As a society though are we still made to feel a little uncomfortable at the thought of an older woman dating a much younger man?  Were eyebrows raised when Michael Douglas married Catherine Zeta Jones, 25 years his junior?Rod Stewert married Penny Lancaster with also a 25 year age gap? Not really. Some thought it may not last, the younger spouses wanting to stay up late and party perhaps. But these men bring alot to the table. Not just wealth but experience, maturity and most importanly less likely to stray. Turn the tables, however and we are not so readily able to accept such an age gap between an older woman and younger man.


But why? Because we have been brain washed by the mass media that beauty and youth are the only attributes that serve a woman. We have been led to believe that men are influenced first and foremost by physical beauty and not inner beauty. And yes even in the 21st century. Lets be honest ageism is very much alive and kicking down the self esteem of women and men eveywhere. You would be a liar and a fool to deny it. The proof? Just look in the magazines and shops. Anti wrinkle this and anti age that. The companies that make such products would not survive if we were not slaves to the beauty industry. Ladies, we are the ones who buy into this misconception that we are only as good as the moisturiser we use. And whilst I wholeheartedly subscribe to taking care of oneself both in health and appearance, I do not want to waste my life worrying whether I look 10 years younger than I really am.

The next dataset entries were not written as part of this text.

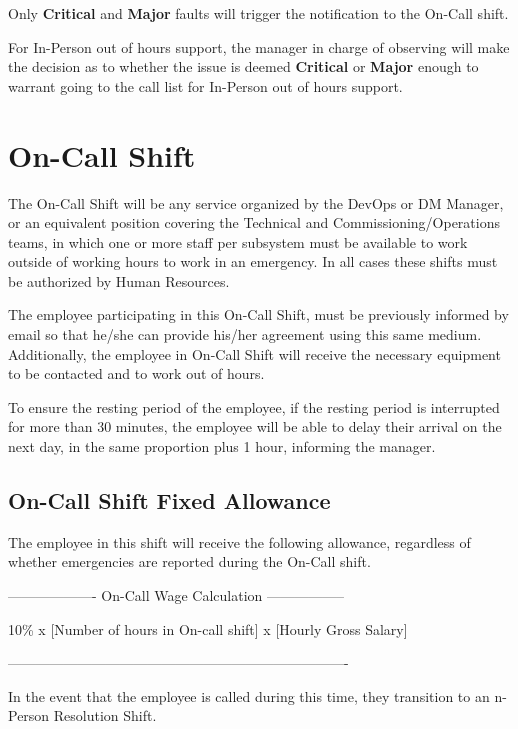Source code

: Only \textbf{Critical} and \textbf{Major} faults will trigger the notification to the On-Call shift.

For In-Person out of hours support, the manager in charge of observing will make the decision as to whether the issue is deemed \textbf{Critical} or \textbf{Major} enough to warrant going to the call list for In-Person out of hours support.


\section{On-Call Shift}

The On-Call Shift will be any service organized by the DevOps or DM Manager, or an equivalent position covering the Technical and Commissioning/Operations teams, in which one or more staff per subsystem must be available to work outside of working hours to work in an emergency.
In all cases these shifts must be authorized by Human Resources.

The employee participating in this On-Call Shift, must be previously informed by email so that he/she can provide his/her agreement using this same medium. Additionally, the employee in On-Call Shift will receive the necessary equipment to be contacted and to work out of hours.

To ensure the resting period of the employee, if the resting period is interrupted for more than 30 minutes, the employee will be able to delay their arrival on the next day, in the same proportion plus 1 hour, informing the manager.

\subsection{On-Call Shift Fixed Allowance}

The employee in this shift will receive the following allowance, regardless of whether emergencies are reported during the On-Call shift.

\begin{center} -------------------  On-Call Wage Calculation ----------------- \end{center}
10\% x [Number of hours in On-call shift] x [Hourly Gross Salary]
\begin{center} ------------------------------------------------------------------------- \end{center}

In the event that the employee is called during this time, they transition to an n-Person Resolution Shift.

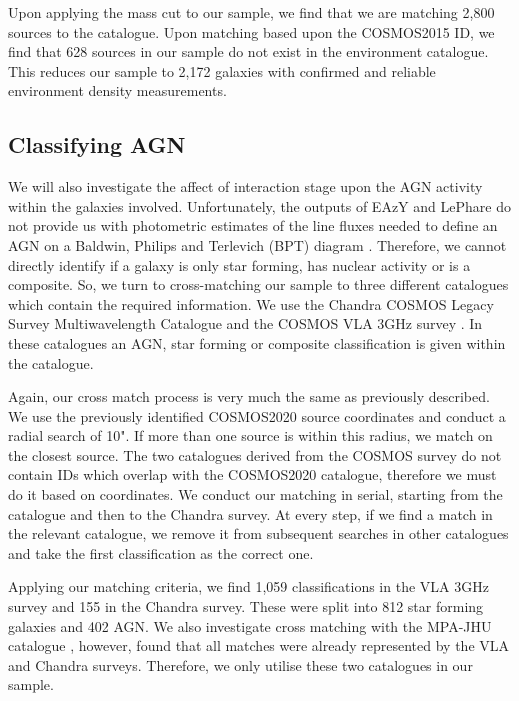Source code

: \documentclass[fleqn,usenatbib]{mnras}
\begin{document}
Upon applying the mass cut to our sample, we find that we are matching 2,800 sources to the \citet{2017ApJ...837...16D} catalogue. Upon matching based upon the COSMOS2015 ID, we find that 628 sources in our sample do not exist in the environment catalogue. This reduces our sample to 2,172 galaxies with confirmed and reliable environment density measurements.

\subsection{Classifying AGN}
\noindent We will also investigate the affect of interaction stage upon the AGN activity within the galaxies involved. Unfortunately, the outputs of EAzY and LePhare do not provide us with photometric estimates of the line fluxes needed to define an AGN on a Baldwin, Philips and Terlevich (BPT) diagram \citep{}. Therefore, we cannot directly identify if a galaxy is only star forming, has nuclear activity or is a composite. So, we turn to cross-matching our sample to three different catalogues which contain the required information. We use the Chandra COSMOS Legacy Survey Multiwavelength Catalogue \citep{2016ApJ...817...34M} and the COSMOS VLA 3GHz survey \citep{2017A&A...602A...6S, 2017A&A...602A...3D}. In these catalogues an AGN, star forming or composite classification is given within the catalogue.

Again, our cross match process is very much the same as previously described. We use the previously identified COSMOS2020 source coordinates and conduct a radial search of 10". If more than one source is within this radius, we match on the closest source. The two catalogues derived from the COSMOS survey do not contain IDs which overlap with the COSMOS2020 catalogue, therefore we must do it based on coordinates. We conduct our matching in serial, starting from the \citet{2017A&A...602A...6S} catalogue and then to the Chandra survey. At every step, if we find a match in the relevant catalogue, we remove it from subsequent searches in other catalogues and take the first classification as the correct one.

Applying our matching criteria, we find 1,059 classifications in the VLA 3GHz survey and 155 in the Chandra survey. These were split into 812 star forming galaxies and 402 AGN. We also investigate cross matching with the MPA-JHU catalogue \citep{2003MNRAS.341...33K, 2004MNRAS.351.1151B, 2007ApJS..173..267S}, however, found that all matches were already represented by the VLA and Chandra surveys. Therefore, we only utilise these two catalogues in our sample.
\end{document}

Can you imagine a world where make up, hair dye, plastic surgery, botox, anti wrinkle creams  and designer clothers did not exist? In that world we would have to look for something else to act as our self worth. How about intelligence, sense of humour, kindness, patience and a positive outlook. Guess what? I already have these attributes and so do most  men and women out there. It's just a shame that they are not the primary focus in the mass media, the most powerful influence in our lives.